The only people who stand to gain from this are the military-contractors (war-profiteers) and Al Qaeda, which happens to dominate the Syrian Rebel movement. There are so many risks in attacking Syria unilaterally that Putin is right about them.

"Syria is not witnessing a battle for democracy, but an armed conflict between government and opposition in a multireligious country. There are few champions of democracy in Syria. But there are more than enough Qaeda fighters and extremists of all stripes battling the government. The United States State Department has designated Al Nusra Front and the Islamic State of Iraq and the Levant, fighting with the opposition, as terrorist organizations. This internal conflict, fueled by foreign weapons supplied to the opposition, is one of the bloodiest in the world."

And as much as we want a humanitarian response, a humanitarian response won't put more weapons in the hands of either rebels or the Government, but will deal with the hundreds of thousands of refugees and the intense pain and suffering. However our war industries are worried about Profit so Putin tries to remind us that we are supporting Al Qaeda Salafists:

"Mercenaries from Arab countries fighting there, and hundreds of militants from Western countries and even Russia, are an issue of our deep concern. Might they not return to our countries with experience acquired in Syria? After all, after fighting in Libya, extremists moved on to Mali. This threatens us all."

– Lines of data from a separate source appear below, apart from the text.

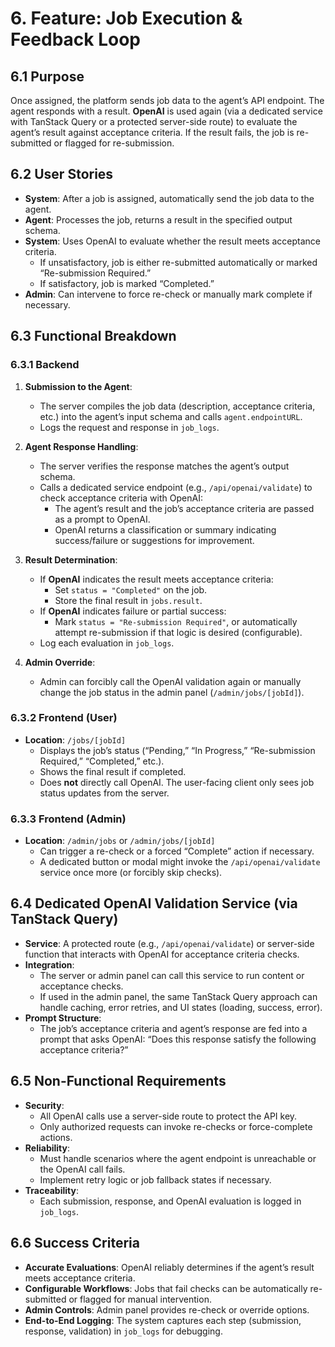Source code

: # 6. Feature: Job Execution & Feedback Loop

## 6.1 Purpose

Once assigned, the platform sends job data to the agent’s API endpoint. The agent responds with a result. **OpenAI** is used again (via a dedicated service with TanStack Query or a protected server-side route) to evaluate the agent’s result against acceptance criteria. If the result fails, the job is re-submitted or flagged for re-submission.

## 6.2 User Stories

- **System**: After a job is assigned, automatically send the job data to the agent.
- **Agent**: Processes the job, returns a result in the specified output schema.
- **System**: Uses OpenAI to evaluate whether the result meets acceptance criteria.
  - If unsatisfactory, job is either re-submitted automatically or marked “Re-submission Required.”
  - If satisfactory, job is marked “Completed.”
- **Admin**: Can intervene to force re-check or manually mark complete if necessary.

## 6.3 Functional Breakdown

### 6.3.1 Backend

1. **Submission to the Agent**:

   - The server compiles the job data (description, acceptance criteria, etc.) into the agent’s input schema and calls `agent.endpointURL`.
   - Logs the request and response in `job_logs`.

2. **Agent Response Handling**:

   - The server verifies the response matches the agent’s output schema.
   - Calls a dedicated service endpoint (e.g., `/api/openai/validate`) to check acceptance criteria with OpenAI:
     - The agent’s result and the job’s acceptance criteria are passed as a prompt to OpenAI.
     - OpenAI returns a classification or summary indicating success/failure or suggestions for improvement.

3. **Result Determination**:

   - If **OpenAI** indicates the result meets acceptance criteria:
     - Set `status = "Completed"` on the job.
     - Store the final result in `jobs.result`.
   - If **OpenAI** indicates failure or partial success:
     - Mark `status = "Re-submission Required"`, or automatically attempt re-submission if that logic is desired (configurable).
   - Log each evaluation in `job_logs`.

4. **Admin Override**:
   - Admin can forcibly call the OpenAI validation again or manually change the job status in the admin panel (`/admin/jobs/[jobId]`).

### 6.3.2 Frontend (User)

- **Location**: `/jobs/[jobId]`
  - Displays the job’s status (“Pending,” “In Progress,” “Re-submission Required,” “Completed,” etc.).
  - Shows the final result if completed.
  - Does **not** directly call OpenAI. The user-facing client only sees job status updates from the server.

### 6.3.3 Frontend (Admin)

- **Location**: `/admin/jobs` or `/admin/jobs/[jobId]`
  - Can trigger a re-check or a forced “Complete” action if necessary.
  - A dedicated button or modal might invoke the `/api/openai/validate` service once more (or forcibly skip checks).

## 6.4 Dedicated OpenAI Validation Service (via TanStack Query)

- **Service**: A protected route (e.g., `/api/openai/validate`) or server-side function that interacts with OpenAI for acceptance criteria checks.
- **Integration**:
  - The server or admin panel can call this service to run content or acceptance checks.
  - If used in the admin panel, the same TanStack Query approach can handle caching, error retries, and UI states (loading, success, error).
- **Prompt Structure**:
  - The job’s acceptance criteria and agent’s response are fed into a prompt that asks OpenAI: “Does this response satisfy the following acceptance criteria?”

## 6.5 Non-Functional Requirements

- **Security**:
  - All OpenAI calls use a server-side route to protect the API key.
  - Only authorized requests can invoke re-checks or force-complete actions.
- **Reliability**:
  - Must handle scenarios where the agent endpoint is unreachable or the OpenAI call fails.
  - Implement retry logic or job fallback states if necessary.
- **Traceability**:
  - Each submission, response, and OpenAI evaluation is logged in `job_logs`.

## 6.6 Success Criteria

- **Accurate Evaluations**: OpenAI reliably determines if the agent’s result meets acceptance criteria.
- **Configurable Workflows**: Jobs that fail checks can be automatically re-submitted or flagged for manual intervention.
- **Admin Controls**: Admin panel provides re-check or override options.
- **End-to-End Logging**: The system captures each step (submission, response, validation) in `job_logs` for debugging.
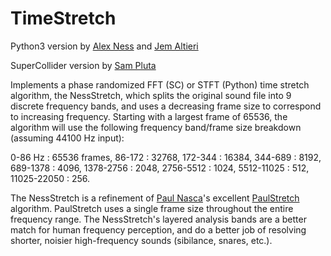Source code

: # TimeStretch

Python3 version by [Alex Ness](alexness.bandcamp.com) and [Jem Altieri](https://www.jem.space/)

SuperCollider version by [Sam Pluta](sampluta.com)

Implements a phase randomized FFT (SC) or STFT (Python) time stretch algorithm, the NessStretch, which splits the original sound file into 9 discrete frequency bands, and uses a decreasing frame size to correspond to increasing frequency. Starting with a largest frame of 65536, the algorithm will use the following frequency band/frame size breakdown (assuming 44100 Hz input):

0-86 Hz : 65536 frames,
86-172 : 32768,
172-344 : 16384,
344-689 : 8192,
689-1378 : 4096,
1378-2756 : 2048,
2756-5512 : 1024,
5512-11025 : 512,
11025-22050 : 256.

The NessStretch is a refinement of [Paul Nasca](http://www.paulnasca.com/)'s excellent [PaulStretch](http://hypermammut.sourceforge.net/paulstretch/) algorithm.  PaulStretch uses a single frame size throughout the entire frequency range.  The NessStretch's layered analysis bands are a better match for human frequency perception, and do a better job of resolving shorter, noisier high-frequency sounds (sibilance, snares, etc.).

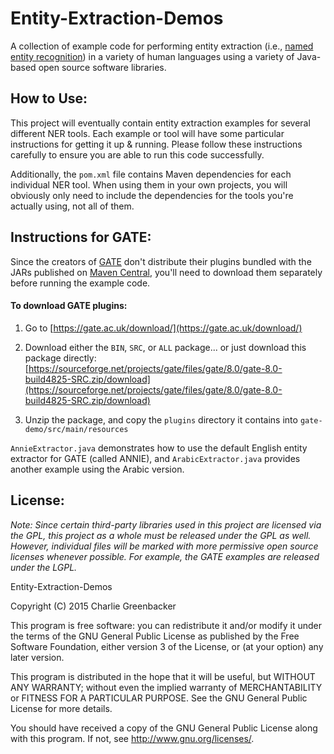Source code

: # Entity-Extraction-Demos
A collection of example code for performing entity extraction (i.e., [named entity recognition](http://en.wikipedia.org/wiki/Named-entity_recognition)) in a variety of human languages using a variety of Java-based open source software libraries.

## How to Use:

This project will eventually contain entity extraction examples for several different NER tools. Each example or tool will have some particular instructions for getting it up & running. Please follow these instructions carefully to ensure you are able to run this code successfully.

Additionally, the `pom.xml` file contains Maven dependencies for each individual NER tool. When using them in your own projects, you will obviously only need to include the dependencies for the tools you're actually using, not all of them.

## Instructions for GATE:

Since the creators of [GATE](https://gate.ac.uk/) don't distribute their plugins bundled with the JARs published on [Maven Central](http://search.maven.org/#browse%7C-2026874896), you'll need to download them separately before running the example code.

#### To download GATE plugins:

1. Go to [https://gate.ac.uk/download/](https://gate.ac.uk/download/)

1. Download either the `BIN`, `SRC`, or `ALL` package... or just download this package directly: [https://sourceforge.net/projects/gate/files/gate/8.0/gate-8.0-build4825-SRC.zip/download](https://sourceforge.net/projects/gate/files/gate/8.0/gate-8.0-build4825-SRC.zip/download)

1. Unzip the package, and copy the `plugins` directory it contains into `gate-demo/src/main/resources`

`AnnieExtractor.java` demonstrates how to use the default English entity extractor for GATE (called ANNIE), and `ArabicExtractor.java` provides another example using the Arabic version.

## License:

*Note: Since certain third-party libraries used in this project are licensed via the GPL, this project as a whole must be released under the GPL as well. However, individual files will be marked with more permissive open source licenses whenever possible. For example, the GATE examples are released under the LGPL.*

Entity-Extraction-Demos

Copyright (C) 2015 Charlie Greenbacker

This program is free software: you can redistribute it and/or modify
it under the terms of the GNU General Public License as published by
the Free Software Foundation, either version 3 of the License, or
(at your option) any later version.

This program is distributed in the hope that it will be useful,
but WITHOUT ANY WARRANTY; without even the implied warranty of
MERCHANTABILITY or FITNESS FOR A PARTICULAR PURPOSE.  See the
GNU General Public License for more details.

You should have received a copy of the GNU General Public License
along with this program.  If not, see <http://www.gnu.org/licenses/>.
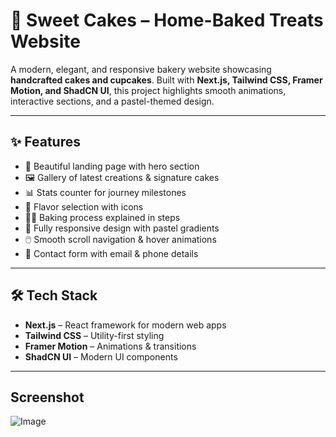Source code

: # 🍰 Sweet Cakes – Home-Baked Treats Website

A modern, elegant, and responsive bakery website showcasing **handcrafted cakes and cupcakes**. Built with **Next.js, Tailwind CSS, Framer Motion, and ShadCN UI**, this project highlights smooth animations, interactive sections, and a pastel-themed design.

---

## ✨ Features
- 🎂 Beautiful landing page with hero section  
- 🖼️ Gallery of latest creations & signature cakes  
- 📊 Stats counter for journey milestones  
- 🍫 Flavor selection with icons  
- 👩‍🍳 Baking process explained in steps  
- 📱 Fully responsive design with pastel gradients  
- 🖱️ Smooth scroll navigation & hover animations  
- 💌 Contact form with email & phone details  

---

## 🛠 Tech Stack
- **Next.js** – React framework for modern web apps  
- **Tailwind CSS** – Utility-first styling  
- **Framer Motion** – Animations & transitions  
- **ShadCN UI** – Modern UI components  

---

## Screenshot

![Image](https://github.com/user-attachments/assets/ecb55bb3-00ed-4bfc-bb0c-ad6497ac501f)
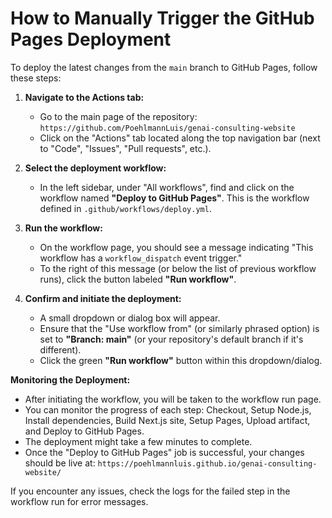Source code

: # How to Manually Trigger the GitHub Pages Deployment

To deploy the latest changes from the `main` branch to GitHub Pages, follow these steps:

1.  **Navigate to the Actions tab:**
    *   Go to the main page of the repository: `https://github.com/PoehlmannLuis/genai-consulting-website`
    *   Click on the "Actions" tab located along the top navigation bar (next to "Code", "Issues", "Pull requests", etc.).

2.  **Select the deployment workflow:**
    *   In the left sidebar, under "All workflows", find and click on the workflow named **"Deploy to GitHub Pages"**. This is the workflow defined in `.github/workflows/deploy.yml`.

3.  **Run the workflow:**
    *   On the workflow page, you should see a message indicating "This workflow has a `workflow_dispatch` event trigger."
    *   To the right of this message (or below the list of previous workflow runs), click the button labeled **"Run workflow"**.

4.  **Confirm and initiate the deployment:**
    *   A small dropdown or dialog box will appear.
    *   Ensure that the "Use workflow from" (or similarly phrased option) is set to **"Branch: main"** (or your repository's default branch if it's different).
    *   Click the green **"Run workflow"** button within this dropdown/dialog.

**Monitoring the Deployment:**

*   After initiating the workflow, you will be taken to the workflow run page.
*   You can monitor the progress of each step: Checkout, Setup Node.js, Install dependencies, Build Next.js site, Setup Pages, Upload artifact, and Deploy to GitHub Pages.
*   The deployment might take a few minutes to complete.
*   Once the "Deploy to GitHub Pages" job is successful, your changes should be live at: `https://poehlmannluis.github.io/genai-consulting-website/`

If you encounter any issues, check the logs for the failed step in the workflow run for error messages.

And Putin disavows that he's supporting the Syrian government reflexively:

"From the outset, Russia has advocated peaceful dialogue enabling Syrians to develop a compromise plan for their own future. We are not protecting the Syrian government, but international law. We need to use the United Nations Security Council and believe that preserving law and order in today’s complex and turbulent world is one of the few ways to keep international relations from sliding into chaos. The law is still the law, and we must follow it whether we like it or not. Under current international law, force is permitted only in self-defense or by the decision of the Security Council. Anything else is unacceptable under the United Nations Charter and would constitute an act of aggression."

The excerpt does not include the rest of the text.